Ever since the start up of PRISM, an Internet surveillance program under the jurisdiction of the NSA, surfing the web anonymously has never been a concept of the internet. Users of the Internet know there is a “big brother” figure watching over them. This figure doesn’t even have to be monitoring you while you are doing the browsing because every link clicked and site visited is saved. Websites use IP addresses to locate users physical locations, which is how many companies advertise to specific crowds of people based on geographic location. This same method is how the NSA identifies specific users of the Internet, linking the IP address to the person’s device.

According to PCWorld.com, there are a variety of methods to covering your data trail on the Internet in efforts to browse anonymously. The easiest and most common method is the use of web proxies. These are kind of like a ‘secret browser’, instead of typing a desired site into the address bar, you simply go onto the website and type it in there and your IP address will be anonymous. Though this all sounds fine and dandy, what most people don’t know is that there is a very big difference between ‘anonymous’ and ‘private’. Websites like Proxify, Anonymouse, and Hide My Ass all offer simple, easy to use ANONYMOUS web browsing when actuality they are only help protect against mass surveillance by governments or private organizations. In the United States, service providers are required to give their data to the government. This means that your choice of data provider whether it be Verizon, Comcast, AT&T, etc. they all give data to the government.

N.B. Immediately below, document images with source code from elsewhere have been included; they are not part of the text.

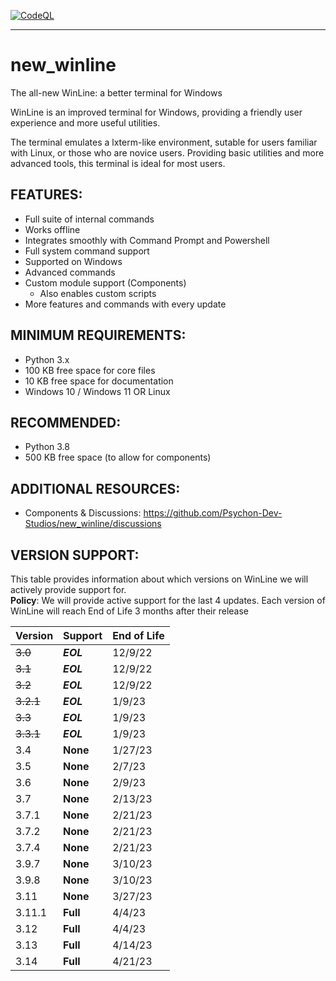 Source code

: [![CodeQL](https://github.com/Psychon-Dev-Studios/new_winline/actions/workflows/codeql-analysis.yml/badge.svg)](https://github.com/Psychon-Dev-Studios/new_winline/actions/workflows/codeql-analysis.yml)

***

# new_winline
The all-new WinLine: a better terminal for Windows

WinLine is an improved terminal for Windows, providing a friendly user experience and more useful utilities.

The terminal emulates a lxterm-like environment, sutable for users familiar with Linux, or those who are novice users. Providing basic utilities and more advanced tools, this terminal is ideal for most users.

## FEATURES:
* Full suite of internal commands
* Works offline
* Integrates smoothly with Command Prompt and Powershell
* Full system command support
* Supported on Windows
* Advanced commands
* Custom module support (Components)
  * Also enables custom scripts
* More features and commands with every update

## MINIMUM REQUIREMENTS:
* Python 3.x
* 100 KB free space for core files
* 10 KB free space for documentation
* Windows 10 / Windows 11 OR Linux

## RECOMMENDED:
* Python 3.8
* 500 KB free space (to allow for components)

## ADDITIONAL RESOURCES:
* Components & Discussions: https://github.com/Psychon-Dev-Studios/new_winline/discussions

## VERSION SUPPORT:
This table provides information about which versions on WinLine we will actively provide support for.\
**Policy**: We will provide active support for the last 4 updates. Each version of WinLine will reach End of Life 3 months after their release

|Version|Support|End of Life|
|-------|-------|-------|
|~~3.0~~|**_EOL_**|12/9/22|
|~~3.1~~|***EOL***|12/9/22|
|~~3.2~~|***EOL***|12/9/22|
|~~3.2.1~~|***EOL***|1/9/23|
|~~3.3~~|***EOL***|1/9/23|
|~~3.3.1~~|***EOL***|1/9/23|
|3.4|**None**|1/27/23|
|3.5|**None**|2/7/23|
|3.6|**None**|2/9/23|
|3.7|**None**|2/13/23|
|3.7.1|**None**|2/21/23|
|3.7.2|**None**|2/21/23|
|3.7.4|**None**|2/21/23|
|3.9.7|**None**|3/10/23|
|3.9.8|**None**|3/10/23|
|3.11|**None**|3/27/23|
|3.11.1|**Full**|4/4/23|
|3.12|**Full**|4/4/23|
|3.13|**Full**|4/14/23|
|3.14|**Full**|4/21/23|
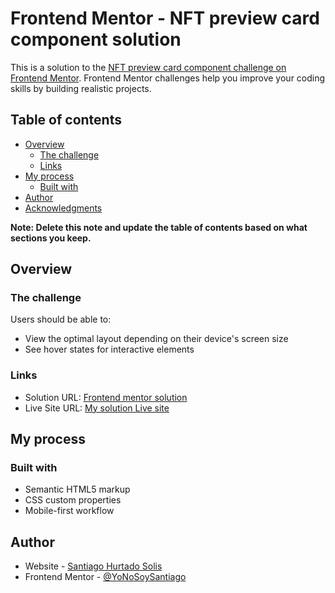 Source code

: # Frontend Mentor - NFT preview card component solution

This is a solution to the [NFT preview card component challenge on Frontend Mentor](https://www.frontendmentor.io/challenges/nft-preview-card-component-SbdUL_w0U). Frontend Mentor challenges help you improve your coding skills by building realistic projects. 

## Table of contents

- [Overview](#overview)
  - [The challenge](#the-challenge)
  - [Links](#links)
- [My process](#my-process)
  - [Built with](#built-with)
- [Author](#author)
- [Acknowledgments](#acknowledgments)

**Note: Delete this note and update the table of contents based on what sections you keep.**

## Overview

### The challenge

Users should be able to:

- View the optimal layout depending on their device's screen size
- See hover states for interactive elements

### Links

- Solution URL: [Frontend mentor solution](https://www.frontendmentor.io/solutions/comming-soon-page-ZVf-sQO07)
- Live Site URL: [My solution Live site](https://yonosoysantiago.github.io/ping-coming-soon-page-solution/)
## My process

### Built with

- Semantic HTML5 markup
- CSS custom properties
- Mobile-first workflow

## Author

- Website - [Santiago Hurtado Solis](https://yonosoysantiago.github.io/)
- Frontend Mentor - [@YoNoSoySantiago](https://www.frontendmentor.io/profile/YoNoSoySantiago)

There is another method to hiding your Internet data and it is through a Virtual Private Network (VPN). The concept of this method is pretty self explanatory in the name. VPN’s use a dedicated proxy server for the user that pays to do so. It can sometimes be costly but depending on the work being done on them it may be worth it to the user. Instead of using a single proxy server between your device and the site, it uses many of its own servers and bounces your signal though many of the servers before reaching the actual site, loosing the original location somewhere in the mix. But like a simply proxy, you must input some sort of information to use the VPN (you are paying for it so there is some sort of transaction/receipt). This means that the VPN itself holds your data and if subpoenaed, the government can obtain this information.

The truth is, that as long as you are connected to a data source whether it be a Wi-Fi connection or cellular data, your searches, texts, favorite websites, are all saved. The only way to legally browse is to simply legally browse. A VPN can only cover you as long as you use it within its terms of use, and I guarantee illegal activity on their server isn’t part of it.